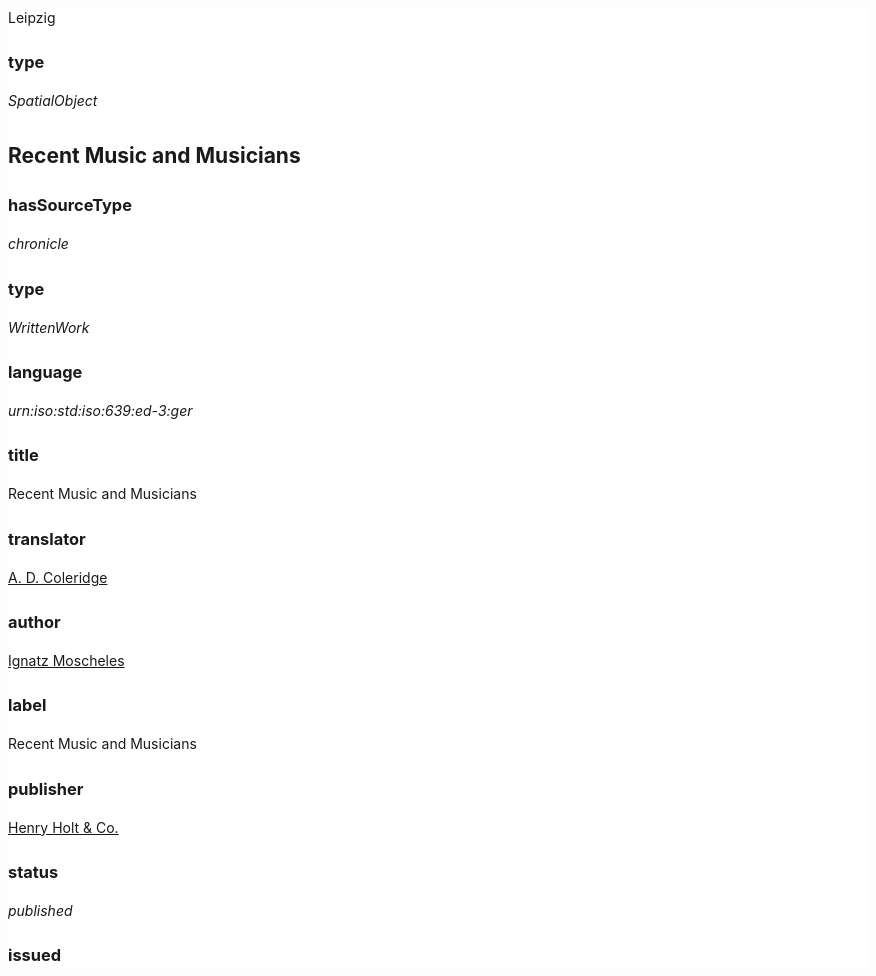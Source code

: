 
Leipzig

### type


*SpatialObject*

## Recent Music and Musicians

### hasSourceType


*chronicle*

### type


*WrittenWork*

### language


*urn:iso:std:iso:639:ed-3:ger*

### title


Recent Music and Musicians

### translator


[A. D. Coleridge](#A.-D.-Coleridge)

### author


[Ignatz Moscheles](#Ignatz-Moscheles)

### label


Recent Music and Musicians

### publisher


[Henry Holt & Co.](#Henry-Holt-&-Co.)

### status


*published*

### issued

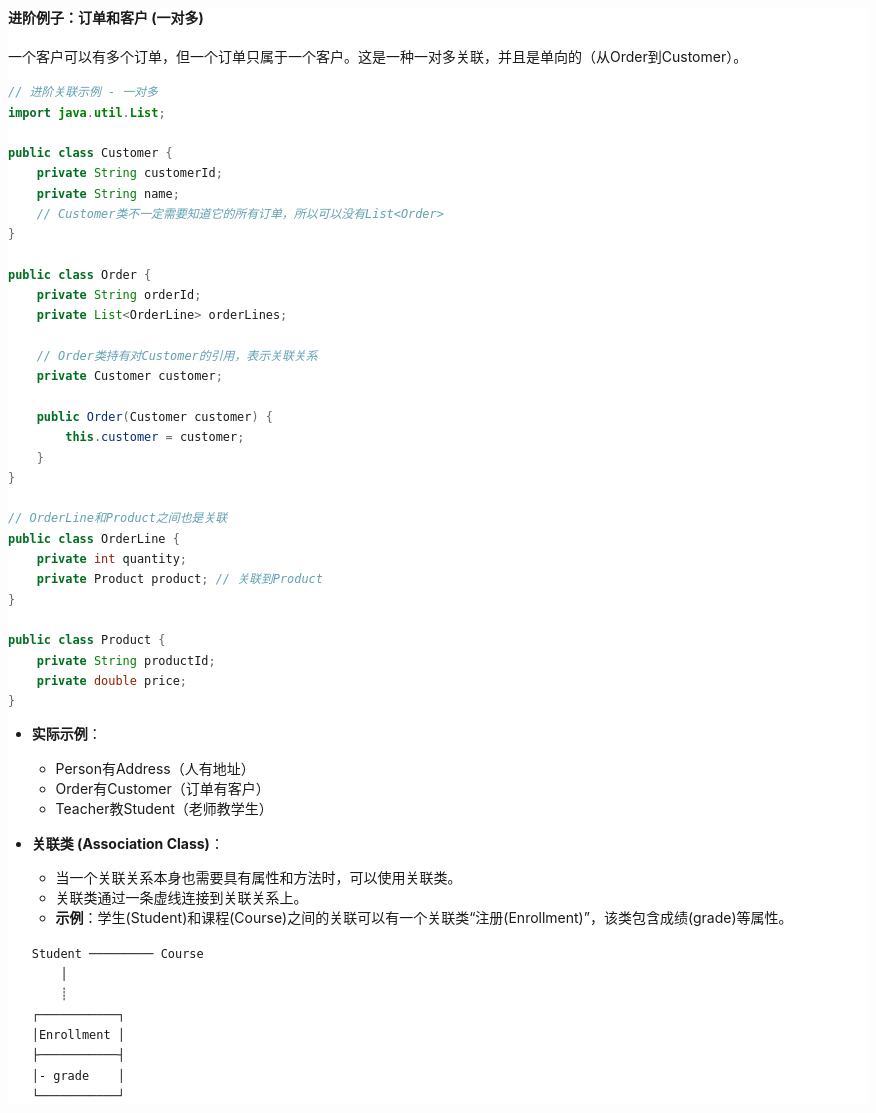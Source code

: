 #### 进阶例子：订单和客户 (一对多)
一个客户可以有多个订单，但一个订单只属于一个客户。这是一种一对多关联，并且是单向的（从Order到Customer）。
```java
// 进阶关联示例 - 一对多
import java.util.List;

public class Customer {
    private String customerId;
    private String name;
    // Customer类不一定需要知道它的所有订单，所以可以没有List<Order>
}

public class Order {
    private String orderId;
    private List<OrderLine> orderLines;
    
    // Order类持有对Customer的引用，表示关联关系
    private Customer customer; 

    public Order(Customer customer) {
        this.customer = customer;
    }
}

// OrderLine和Product之间也是关联
public class OrderLine {
    private int quantity;
    private Product product; // 关联到Product
}

public class Product {
    private String productId;
    private double price;
}
```

- **实际示例**：
  - Person有Address（人有地址）
  - Order有Customer（订单有客户）
  - Teacher教Student（老师教学生）

- **关联类 (Association Class)**：
  - 当一个关联关系本身也需要具有属性和方法时，可以使用关联类。
  - 关联类通过一条虚线连接到关联关系上。
  - **示例**：学生(Student)和课程(Course)之间的关联可以有一个关联类“注册(Enrollment)”，该类包含成绩(grade)等属性。
  ```
  Student ───────── Course
      │
      ┊
  ┌───────────┐
  │Enrollment │
  ├───────────┤
  │- grade    │
  └───────────┘
  ```
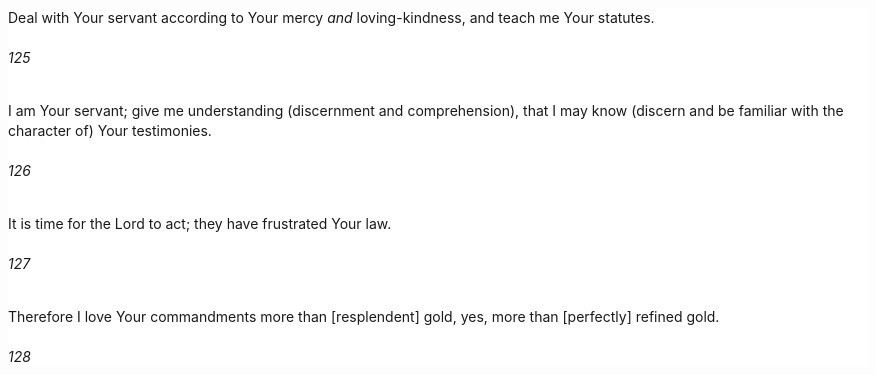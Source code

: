 


Deal with Your servant according to Your mercy _and_ loving-kindness, and teach me Your statutes. 













###### 125 






I am Your servant; give me understanding (discernment and comprehension), that I may know (discern and be familiar with the character of) Your testimonies. 













###### 126 






It is time for the Lord to act; they have frustrated Your law. 













###### 127 






Therefore I love Your commandments more than [resplendent] gold, yes, more than [perfectly] refined gold. 













###### 128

══════════════════════════════

• _Work order_
If pictures appear among the records, do not carry them over; retype the rest exactly.

• _Solution to this problem_
Source code

: 
Leipzig

### type


*SpatialObject*

## Recent Music and Musicians

### hasSourceType


*chronicle*

### type


*WrittenWork*

### language


*urn:iso:std:iso:639:ed-3:ger*

### title


Recent Music and Musicians

### translator


[A. D. Coleridge](#A.-D.-Coleridge)

### author


[Ignatz Moscheles](#Ignatz-Moscheles)

### label


Recent Music and Musicians

### publisher


[Henry Holt & Co.](#Henry-Holt-&-Co.)

### status


*published*

### issued

Source code

: #### 进阶例子：订单和客户 (一对多)
一个客户可以有多个订单，但一个订单只属于一个客户。这是一种一对多关联，并且是单向的（从Order到Customer）。
```java
// 进阶关联示例 - 一对多
import java.util.List;

public class Customer {
    private String customerId;
    private String name;
    // Customer类不一定需要知道它的所有订单，所以可以没有List<Order>
}

public class Order {
    private String orderId;
    private List<OrderLine> orderLines;
    
    // Order类持有对Customer的引用，表示关联关系
    private Customer customer; 

    public Order(Customer customer) {
        this.customer = customer;
    }
}

// OrderLine和Product之间也是关联
public class OrderLine {
    private int quantity;
    private Product product; // 关联到Product
}

public class Product {
    private String productId;
    private double price;
}
```

- **实际示例**：
  - Person有Address（人有地址）
  - Order有Customer（订单有客户）
  - Teacher教Student（老师教学生）

- **关联类 (Association Class)**：
  - 当一个关联关系本身也需要具有属性和方法时，可以使用关联类。
  - 关联类通过一条虚线连接到关联关系上。
  - **示例**：学生(Student)和课程(Course)之间的关联可以有一个关联类“注册(Enrollment)”，该类包含成绩(grade)等属性。
  ```
  Student ───────── Course
      │
      ┊
  ┌───────────┐
  │Enrollment │
  ├───────────┤
  │- grade    │
  └───────────┘
  ```
Source code

: 


Deal with Your servant according to Your mercy _and_ loving-kindness, and teach me Your statutes. 













###### 125 






I am Your servant; give me understanding (discernment and comprehension), that I may know (discern and be familiar with the character of) Your testimonies. 













###### 126 






It is time for the Lord to act; they have frustrated Your law. 













###### 127 






Therefore I love Your commandments more than [resplendent] gold, yes, more than [perfectly] refined gold. 













###### 128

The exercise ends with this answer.